What the task asks:
Transcribe the following entries word for word. End with the line where "variables or only non-flow variables." appears.

***

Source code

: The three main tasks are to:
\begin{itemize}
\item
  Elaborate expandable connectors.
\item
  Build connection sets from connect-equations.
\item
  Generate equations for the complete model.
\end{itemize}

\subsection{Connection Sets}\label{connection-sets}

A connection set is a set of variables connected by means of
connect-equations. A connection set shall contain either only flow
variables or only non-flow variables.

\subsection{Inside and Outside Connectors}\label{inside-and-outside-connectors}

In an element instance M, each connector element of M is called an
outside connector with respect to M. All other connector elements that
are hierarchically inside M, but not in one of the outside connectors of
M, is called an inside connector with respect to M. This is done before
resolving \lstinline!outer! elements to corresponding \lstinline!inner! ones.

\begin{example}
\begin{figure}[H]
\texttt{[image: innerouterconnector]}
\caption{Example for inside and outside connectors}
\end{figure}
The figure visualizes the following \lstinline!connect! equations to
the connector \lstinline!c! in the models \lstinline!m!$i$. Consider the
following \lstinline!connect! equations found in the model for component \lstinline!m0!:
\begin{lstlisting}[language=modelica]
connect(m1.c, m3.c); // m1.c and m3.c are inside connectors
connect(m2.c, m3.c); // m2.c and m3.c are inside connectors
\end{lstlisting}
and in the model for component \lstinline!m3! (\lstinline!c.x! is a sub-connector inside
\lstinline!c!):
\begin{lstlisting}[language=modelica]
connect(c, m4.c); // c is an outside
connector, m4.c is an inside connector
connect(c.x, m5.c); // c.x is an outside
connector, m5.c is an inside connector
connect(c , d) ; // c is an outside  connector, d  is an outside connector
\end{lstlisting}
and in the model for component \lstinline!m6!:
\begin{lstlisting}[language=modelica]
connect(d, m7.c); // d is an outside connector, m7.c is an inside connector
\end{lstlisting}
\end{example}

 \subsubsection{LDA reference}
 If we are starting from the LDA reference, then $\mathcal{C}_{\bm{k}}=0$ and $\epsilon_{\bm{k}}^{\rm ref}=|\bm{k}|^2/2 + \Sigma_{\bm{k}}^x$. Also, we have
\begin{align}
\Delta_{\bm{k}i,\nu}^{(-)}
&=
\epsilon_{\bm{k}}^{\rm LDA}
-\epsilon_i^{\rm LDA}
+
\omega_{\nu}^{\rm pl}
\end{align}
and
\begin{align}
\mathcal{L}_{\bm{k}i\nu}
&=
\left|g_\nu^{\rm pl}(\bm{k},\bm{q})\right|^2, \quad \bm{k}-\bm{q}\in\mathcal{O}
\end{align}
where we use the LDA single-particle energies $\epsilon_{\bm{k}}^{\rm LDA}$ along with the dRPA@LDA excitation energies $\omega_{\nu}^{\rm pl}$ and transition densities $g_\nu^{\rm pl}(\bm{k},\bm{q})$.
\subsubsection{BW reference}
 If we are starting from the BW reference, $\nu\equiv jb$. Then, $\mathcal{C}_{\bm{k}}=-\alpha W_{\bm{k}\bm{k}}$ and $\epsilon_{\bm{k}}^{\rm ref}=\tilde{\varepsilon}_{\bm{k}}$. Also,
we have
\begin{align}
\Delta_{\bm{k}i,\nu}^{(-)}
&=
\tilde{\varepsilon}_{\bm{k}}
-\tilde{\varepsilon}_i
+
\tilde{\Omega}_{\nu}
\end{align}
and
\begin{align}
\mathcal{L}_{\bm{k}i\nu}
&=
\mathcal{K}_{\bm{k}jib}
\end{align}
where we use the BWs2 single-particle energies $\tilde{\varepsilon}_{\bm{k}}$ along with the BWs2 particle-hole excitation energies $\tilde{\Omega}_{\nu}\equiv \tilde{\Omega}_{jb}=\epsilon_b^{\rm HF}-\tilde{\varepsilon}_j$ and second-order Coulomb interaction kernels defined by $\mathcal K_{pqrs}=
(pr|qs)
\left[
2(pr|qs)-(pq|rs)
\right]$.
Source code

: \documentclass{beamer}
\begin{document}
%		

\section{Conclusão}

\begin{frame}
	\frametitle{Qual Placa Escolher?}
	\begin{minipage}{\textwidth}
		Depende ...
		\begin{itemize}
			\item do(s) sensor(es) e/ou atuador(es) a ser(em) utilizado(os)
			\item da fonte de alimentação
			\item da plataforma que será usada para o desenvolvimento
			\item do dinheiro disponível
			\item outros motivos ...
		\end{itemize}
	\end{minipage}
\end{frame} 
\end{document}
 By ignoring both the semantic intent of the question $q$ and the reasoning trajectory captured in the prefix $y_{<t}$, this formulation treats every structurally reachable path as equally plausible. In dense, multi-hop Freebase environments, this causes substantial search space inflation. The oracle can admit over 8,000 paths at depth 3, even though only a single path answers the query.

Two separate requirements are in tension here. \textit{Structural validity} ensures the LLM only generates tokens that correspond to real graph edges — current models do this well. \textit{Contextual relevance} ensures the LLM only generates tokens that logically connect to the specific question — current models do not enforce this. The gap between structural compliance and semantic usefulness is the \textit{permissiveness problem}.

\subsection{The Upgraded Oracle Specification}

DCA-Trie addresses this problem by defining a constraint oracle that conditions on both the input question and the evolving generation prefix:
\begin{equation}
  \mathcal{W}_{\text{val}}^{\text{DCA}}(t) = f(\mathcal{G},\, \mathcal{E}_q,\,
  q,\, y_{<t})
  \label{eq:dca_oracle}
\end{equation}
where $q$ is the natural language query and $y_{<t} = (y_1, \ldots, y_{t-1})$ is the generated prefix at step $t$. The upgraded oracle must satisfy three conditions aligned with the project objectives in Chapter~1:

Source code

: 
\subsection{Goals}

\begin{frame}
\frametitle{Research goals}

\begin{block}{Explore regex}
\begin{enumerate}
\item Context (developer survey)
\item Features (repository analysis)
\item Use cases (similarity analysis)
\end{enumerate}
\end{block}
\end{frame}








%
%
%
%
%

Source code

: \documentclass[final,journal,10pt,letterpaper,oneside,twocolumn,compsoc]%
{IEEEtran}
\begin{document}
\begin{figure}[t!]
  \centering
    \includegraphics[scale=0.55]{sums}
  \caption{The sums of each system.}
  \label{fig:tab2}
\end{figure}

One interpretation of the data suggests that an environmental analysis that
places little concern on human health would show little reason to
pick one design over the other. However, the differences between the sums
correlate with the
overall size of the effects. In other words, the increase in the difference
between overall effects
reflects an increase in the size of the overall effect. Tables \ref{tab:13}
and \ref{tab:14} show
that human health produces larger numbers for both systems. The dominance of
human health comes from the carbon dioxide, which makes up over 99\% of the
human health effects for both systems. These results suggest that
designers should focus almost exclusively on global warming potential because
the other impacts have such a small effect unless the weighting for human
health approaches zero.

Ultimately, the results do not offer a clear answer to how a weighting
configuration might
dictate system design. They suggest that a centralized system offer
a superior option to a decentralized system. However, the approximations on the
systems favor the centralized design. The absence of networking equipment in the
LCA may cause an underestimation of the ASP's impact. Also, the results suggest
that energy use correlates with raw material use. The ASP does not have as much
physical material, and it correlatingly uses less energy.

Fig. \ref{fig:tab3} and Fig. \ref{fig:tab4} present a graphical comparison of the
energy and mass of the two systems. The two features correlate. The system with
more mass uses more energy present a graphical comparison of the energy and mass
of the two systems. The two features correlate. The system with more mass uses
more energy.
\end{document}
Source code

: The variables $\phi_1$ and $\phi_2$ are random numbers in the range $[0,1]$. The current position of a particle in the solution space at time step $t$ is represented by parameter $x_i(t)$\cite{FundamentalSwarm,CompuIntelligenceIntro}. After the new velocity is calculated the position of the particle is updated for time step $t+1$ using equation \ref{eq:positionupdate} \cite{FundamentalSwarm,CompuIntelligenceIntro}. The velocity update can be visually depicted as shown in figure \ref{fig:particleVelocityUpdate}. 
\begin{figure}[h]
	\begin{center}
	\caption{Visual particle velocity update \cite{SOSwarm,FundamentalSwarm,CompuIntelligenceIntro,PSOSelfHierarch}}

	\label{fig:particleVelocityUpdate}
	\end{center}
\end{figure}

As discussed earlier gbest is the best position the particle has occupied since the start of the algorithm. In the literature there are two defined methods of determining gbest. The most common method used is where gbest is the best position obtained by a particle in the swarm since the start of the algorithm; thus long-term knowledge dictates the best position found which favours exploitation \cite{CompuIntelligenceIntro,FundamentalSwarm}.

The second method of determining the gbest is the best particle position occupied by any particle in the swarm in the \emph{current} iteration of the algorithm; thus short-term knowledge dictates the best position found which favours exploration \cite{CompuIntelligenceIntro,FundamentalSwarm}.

***

Response to this exercise:
Source code

: The three main tasks are to:
\begin{itemize}
\item
  Elaborate expandable connectors.
\item
  Build connection sets from connect-equations.
\item
  Generate equations for the complete model.
\end{itemize}

\subsection{Connection Sets}\label{connection-sets}

A connection set is a set of variables connected by means of
connect-equations. A connection set shall contain either only flow
variables or only non-flow variables.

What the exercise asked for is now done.